Under linux on the TCP Rx side, there are 3 queues, the PreQueue, ReceiveQueue, and BacklogQueue. Every time a valid TCP segment arrives its placed in one of these. According to goggle, linux is unique in having a PreQeueue as most TCP stacks only have Receive and Backlog where the theory behind PreQueue is. You do the processing in the sockets callee context/core/cpu instead of in the softirq / tasklet which could be on a different core or even cpu.
The above flow is shamelessly stolen from "The Performance Analysis of Linux Networking – Packet Receiving" by Wenji Wu, Matt Crawford of Fermilab. It was written in 2006 and im pretty sure its slightly wrong. As once an packet is put on the PreQueue no further processing is done in the softirq, where tcp_v4_do_rcv() + friends are processed in the callee context(right hand side). However its a nice high level overview.

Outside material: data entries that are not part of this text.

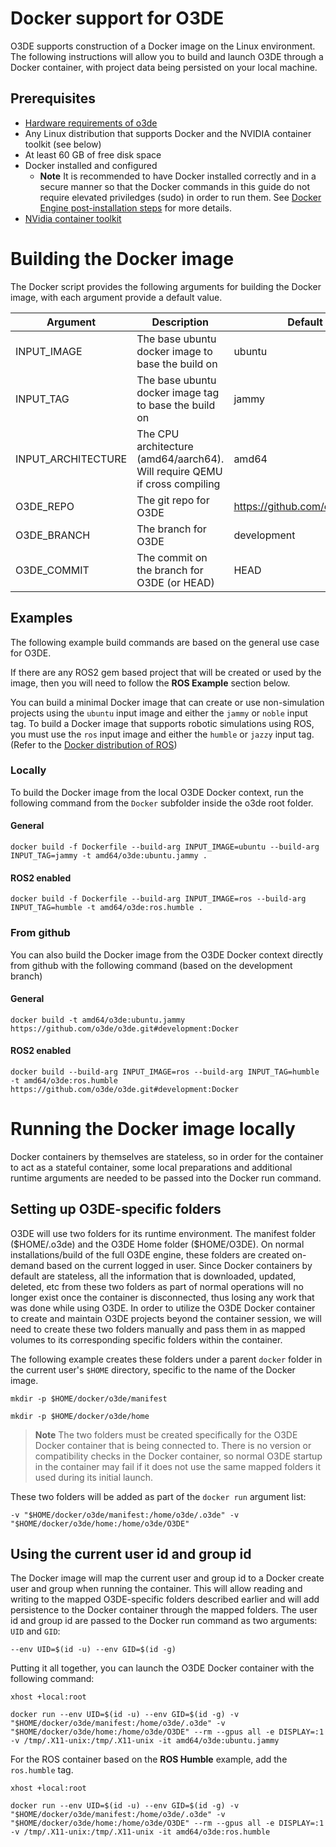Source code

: # Docker support for O3DE

O3DE supports construction of a Docker image on the Linux environment. The following instructions will allow you to build and launch O3DE through a Docker container, with project data being persisted on your local machine.

## Prerequisites

* [Hardware requirements of o3de](https://www.o3de.org/docs/welcome-guide/requirements/)
* Any Linux distribution that supports Docker and the NVIDIA container toolkit (see below)
* At least 60 GB of free disk space
* Docker installed and configured
  * **Note** It is recommended to have Docker installed correctly and in a secure manner so that the Docker commands in this guide do not require elevated priviledges (sudo) in order to run them. See [Docker Engine post-installation steps](https://docs.docker.com/engine/install/linux-postinstall/) for more details.
* [NVidia container toolkit](https://docs.nvidia.com/datacenter/cloud-native/container-toolkit/install-guide.html#docker)

# Building the Docker image
The Docker script provides the following arguments for building the Docker image, with each argument provide a default value.

| Argument                | Description                                                                | Default
|-------------------------|----------------------------------------------------------------------------|-------------
| INPUT_IMAGE             | The base ubuntu docker image to base the build on                          | ubuntu
| INPUT_TAG               | The base ubuntu docker image tag to base the build on                      | jammy
| INPUT_ARCHITECTURE      | The CPU architecture (amd64/aarch64). Will require QEMU if cross compiling | amd64
| O3DE_REPO               | The git repo for O3DE                                                      | https://github.com/o3de/o3de
| O3DE_BRANCH             | The branch for O3DE                                                        | development
| O3DE_COMMIT             | The commit on the branch for O3DE (or HEAD)                                | HEAD

## Examples
The following example build commands are based on the general use case for O3DE. 

If there are any ROS2 gem based project that will be created or used by the image, then you will need to follow the **ROS Example** section below.

You can build a minimal Docker image that can create or use non-simulation projects using the `ubuntu` input image and either the `jammy` or `noble` input tag. To build a Docker image that supports robotic simulations using ROS, you must use the `ros` input image and either the `humble` or `jazzy` input tag. (Refer to the [Docker distribution of ROS](https://hub.docker.com/_/ros/))

### Locally

To build the Docker image from the local O3DE Docker context, run the following command from the `Docker` subfolder inside the o3de root folder.

#### General
```
docker build -f Dockerfile --build-arg INPUT_IMAGE=ubuntu --build-arg INPUT_TAG=jammy -t amd64/o3de:ubuntu.jammy .
```
#### ROS2 enabled
```
docker build -f Dockerfile --build-arg INPUT_IMAGE=ros --build-arg INPUT_TAG=humble -t amd64/o3de:ros.humble .
```

### From github
You can also build the Docker image from the O3DE Docker context directly from github with the following command (based on the development branch)

#### General
```
docker build -t amd64/o3de:ubuntu.jammy https://github.com/o3de/o3de.git#development:Docker
```

#### ROS2 enabled
```
docker build --build-arg INPUT_IMAGE=ros --build-arg INPUT_TAG=humble -t amd64/o3de:ros.humble https://github.com/o3de/o3de.git#development:Docker
```


# Running the Docker image locally
Docker containers by themselves are stateless, so in order for the container to act as a stateful container, some local preparations and additional runtime arguments are needed to be passed into the Docker run command.

## Setting up O3DE-specific folders
O3DE will use two folders for its runtime environment. The manifest folder (\$HOME/.o3de) and the O3DE Home folder (\$HOME/O3DE). On normal installations/build of the full O3DE engine, these folders are created on-demand based on the current logged in user. Since Docker containers by default are stateless, all the information that is downloaded, updated, deleted, etc from these two folders as part of normal operations will no longer exist once the container is disconnected, thus losing any work that was done while using O3DE. In order to utilize the O3DE Docker container to create and maintain O3DE projects beyond the container session, we will need to create these two folders manually and pass them in as mapped volumes to its corresponding specific folders within the container. 

The following example creates these folders under a parent `docker` folder in the current user's `$HOME` directory, specific to the name of the Docker image.

```
mkdir -p $HOME/docker/o3de/manifest

mkdir -p $HOME/docker/o3de/home
```

>**Note** The two folders must be created specifically for the O3DE Docker container that is being connected to. There is no version or compatibility checks in the Docker container, so normal O3DE startup in the container may fail if it does not use the same mapped folders it used during its initial launch.

These two folders will be added as part of the `docker run` argument list:

```
-v "$HOME/docker/o3de/manifest:/home/o3de/.o3de" -v "$HOME/docker/o3de/home:/home/o3de/O3DE"
```

## Using the current user id and group id
The Docker image will map the current user and group id to a Docker create user and group when running the container. This will allow reading and writing to the mapped O3DE-specific folders described earlier and will add persistence to the Docker container through the mapped folders. The user id and group id are passed to the Docker run command as two arguments: `UID` and `GID`:

```
--env UID=$(id -u) --env GID=$(id -g)
```


Putting it all together, you can launch the O3DE Docker container with the following command:

```
xhost +local:root

docker run --env UID=$(id -u) --env GID=$(id -g) -v "$HOME/docker/o3de/manifest:/home/o3de/.o3de" -v "$HOME/docker/o3de/home:/home/o3de/O3DE" --rm --gpus all -e DISPLAY=:1 -v /tmp/.X11-unix:/tmp/.X11-unix -it amd64/o3de:ubuntu.jammy
```

For the ROS container based on the **ROS Humble** example, add the `ros.humble` tag.
```
xhost +local:root

docker run --env UID=$(id -u) --env GID=$(id -g) -v "$HOME/docker/o3de/manifest:/home/o3de/.o3de" -v "$HOME/docker/o3de/home:/home/o3de/O3DE" --rm --gpus all -e DISPLAY=:1 -v /tmp/.X11-unix:/tmp/.X11-unix -it amd64/o3de:ros.humble
```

As it happens you can disable the PreQueue entirely by setting /proc/sys/net/ipv4/tcp_low_latency to 1 and ... unfortunately need to mess with the kernel sauce a little to fully disable it. What does the latency look like?
TCP 128B A -> B -> A latency tcp_low_latency = 0
TCP 128B A->B->A latency tcp_low_latency = 1
As you can see... its basically the same... if your generous a tiny bit faster - not what we hopped for. The interesting question of course is, why is there no difference? Breaking the plots into tcp processing in the syscall callee context (tcp_low_latency=0) vs the softirq/tasklet context (tcp_low_latency=1) we can see most of the time is spent switching contexts, or more specifically waiting for the correct context to be scheduled.
TCP total (tcp_low_latency = 0)
TCP total (tcp_low_latency=1)
The plots above are a little counter intuitive. What its measuring is the time from tcp softirq start, to the end of tcp processing. So with tcp_low_latency=0, this includes the switch time from softirq -> callee context, and tcp_low_latency=1 everything is processed in the softirq. Thus low latency enabled gives a lower number and all is good ... but errr... it isnt. If we then look at the time from the end of tcp processing(in the kernel) to after recv() in user space we get the following.
TCP kernel end - > userspace tcp_low_latency=0
TCP kernel end -> userspace tcp_low_latency=1
... and funny enough its the mirror image. the low latency setting time is huge because iit includes the softirq->callee context switch, and with it disabled, its all ready in the callee context thus significantly less - just kernel->userspace switch. Thus explaining why the total round trip latency numbers are about the same (orange charts).
At first glance it appears most of our tcp Rx latency is the linux kernel scheduler? e.g. how long it takes to switch in the callee context - the one that called recv(). Which kind of sucks and unexpected, and raises the question of why UDP Rx is different... but we have plenty of tools test this hypothesis.